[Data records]
=== Begin Enclosure ===
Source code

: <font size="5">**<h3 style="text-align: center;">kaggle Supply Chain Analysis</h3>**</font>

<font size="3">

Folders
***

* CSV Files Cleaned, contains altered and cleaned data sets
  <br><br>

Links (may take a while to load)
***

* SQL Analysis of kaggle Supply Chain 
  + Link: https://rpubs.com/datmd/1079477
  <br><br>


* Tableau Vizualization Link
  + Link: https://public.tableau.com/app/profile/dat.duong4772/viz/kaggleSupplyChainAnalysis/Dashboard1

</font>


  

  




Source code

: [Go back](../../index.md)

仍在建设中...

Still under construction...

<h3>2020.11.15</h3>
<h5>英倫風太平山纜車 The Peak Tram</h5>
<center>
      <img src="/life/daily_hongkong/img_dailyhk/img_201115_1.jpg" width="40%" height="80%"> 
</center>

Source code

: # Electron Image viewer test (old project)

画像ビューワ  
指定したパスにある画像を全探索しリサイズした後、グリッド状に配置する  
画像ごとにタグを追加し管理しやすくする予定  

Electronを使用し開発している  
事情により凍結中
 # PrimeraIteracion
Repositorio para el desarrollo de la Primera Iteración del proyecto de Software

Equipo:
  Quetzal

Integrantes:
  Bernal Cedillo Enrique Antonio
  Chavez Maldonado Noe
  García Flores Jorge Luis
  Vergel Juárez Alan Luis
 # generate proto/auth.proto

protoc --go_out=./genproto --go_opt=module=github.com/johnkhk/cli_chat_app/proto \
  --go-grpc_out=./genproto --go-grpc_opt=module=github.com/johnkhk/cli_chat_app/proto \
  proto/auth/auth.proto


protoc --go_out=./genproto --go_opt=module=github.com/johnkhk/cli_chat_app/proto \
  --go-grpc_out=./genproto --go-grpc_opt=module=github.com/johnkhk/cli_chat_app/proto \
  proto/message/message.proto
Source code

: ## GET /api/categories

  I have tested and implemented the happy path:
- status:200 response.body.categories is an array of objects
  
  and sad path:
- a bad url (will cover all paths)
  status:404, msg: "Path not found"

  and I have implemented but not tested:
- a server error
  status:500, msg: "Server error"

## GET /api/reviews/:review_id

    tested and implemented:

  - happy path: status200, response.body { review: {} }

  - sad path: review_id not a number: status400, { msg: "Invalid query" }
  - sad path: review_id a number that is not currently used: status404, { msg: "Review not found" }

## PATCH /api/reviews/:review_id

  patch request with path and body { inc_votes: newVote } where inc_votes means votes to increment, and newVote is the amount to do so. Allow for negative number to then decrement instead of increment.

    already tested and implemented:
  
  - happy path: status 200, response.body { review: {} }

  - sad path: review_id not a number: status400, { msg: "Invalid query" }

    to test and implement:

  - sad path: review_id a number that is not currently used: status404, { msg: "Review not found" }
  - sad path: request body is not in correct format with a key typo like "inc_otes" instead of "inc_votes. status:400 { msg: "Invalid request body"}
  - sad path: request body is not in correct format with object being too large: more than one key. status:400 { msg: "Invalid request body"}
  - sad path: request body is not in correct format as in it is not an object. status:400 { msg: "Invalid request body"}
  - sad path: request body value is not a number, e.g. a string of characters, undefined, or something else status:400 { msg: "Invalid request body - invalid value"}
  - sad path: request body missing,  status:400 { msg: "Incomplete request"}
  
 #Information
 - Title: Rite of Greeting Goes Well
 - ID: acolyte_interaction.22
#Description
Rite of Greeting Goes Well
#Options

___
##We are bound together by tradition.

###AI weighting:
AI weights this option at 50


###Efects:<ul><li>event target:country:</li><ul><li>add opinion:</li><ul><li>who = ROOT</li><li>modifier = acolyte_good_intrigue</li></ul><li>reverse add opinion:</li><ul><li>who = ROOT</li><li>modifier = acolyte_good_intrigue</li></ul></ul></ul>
=== End Enclosure ===
**What you will do:**
Output, exactly and in full, the lines from the start of the entries above through the line that contains "- happy path: status200, response.body".

**Written solution:**
Source code

: <font size="5">**<h3 style="text-align: center;">kaggle Supply Chain Analysis</h3>**</font>

<font size="3">

Folders
***

* CSV Files Cleaned, contains altered and cleaned data sets
  <br><br>

Links (may take a while to load)
***

* SQL Analysis of kaggle Supply Chain 
  + Link: https://rpubs.com/datmd/1079477
  <br><br>


* Tableau Vizualization Link
  + Link: https://public.tableau.com/app/profile/dat.duong4772/viz/kaggleSupplyChainAnalysis/Dashboard1

</font>


  

  




Source code

: [Go back](../../index.md)

仍在建设中...

Still under construction...

<h3>2020.11.15</h3>
<h5>英倫風太平山纜車 The Peak Tram</h5>
<center>
      <img src="/life/daily_hongkong/img_dailyhk/img_201115_1.jpg" width="40%" height="80%"> 
</center>

Source code

: # Electron Image viewer test (old project)

画像ビューワ  
指定したパスにある画像を全探索しリサイズした後、グリッド状に配置する  
画像ごとにタグを追加し管理しやすくする予定  

Electronを使用し開発している  
事情により凍結中
 # PrimeraIteracion
Repositorio para el desarrollo de la Primera Iteración del proyecto de Software

Equipo:
  Quetzal

Integrantes:
  Bernal Cedillo Enrique Antonio
  Chavez Maldonado Noe
  García Flores Jorge Luis
  Vergel Juárez Alan Luis
 # generate proto/auth.proto

protoc --go_out=./genproto --go_opt=module=github.com/johnkhk/cli_chat_app/proto \
  --go-grpc_out=./genproto --go-grpc_opt=module=github.com/johnkhk/cli_chat_app/proto \
  proto/auth/auth.proto


protoc --go_out=./genproto --go_opt=module=github.com/johnkhk/cli_chat_app/proto \
  --go-grpc_out=./genproto --go-grpc_opt=module=github.com/johnkhk/cli_chat_app/proto \
  proto/message/message.proto
Source code

: ## GET /api/categories

  I have tested and implemented the happy path:
- status:200 response.body.categories is an array of objects
  
  and sad path:
- a bad url (will cover all paths)
  status:404, msg: "Path not found"

  and I have implemented but not tested:
- a server error
  status:500, msg: "Server error"

## GET /api/reviews/:review_id

    tested and implemented:

  - happy path: status200, response.body { review: {} }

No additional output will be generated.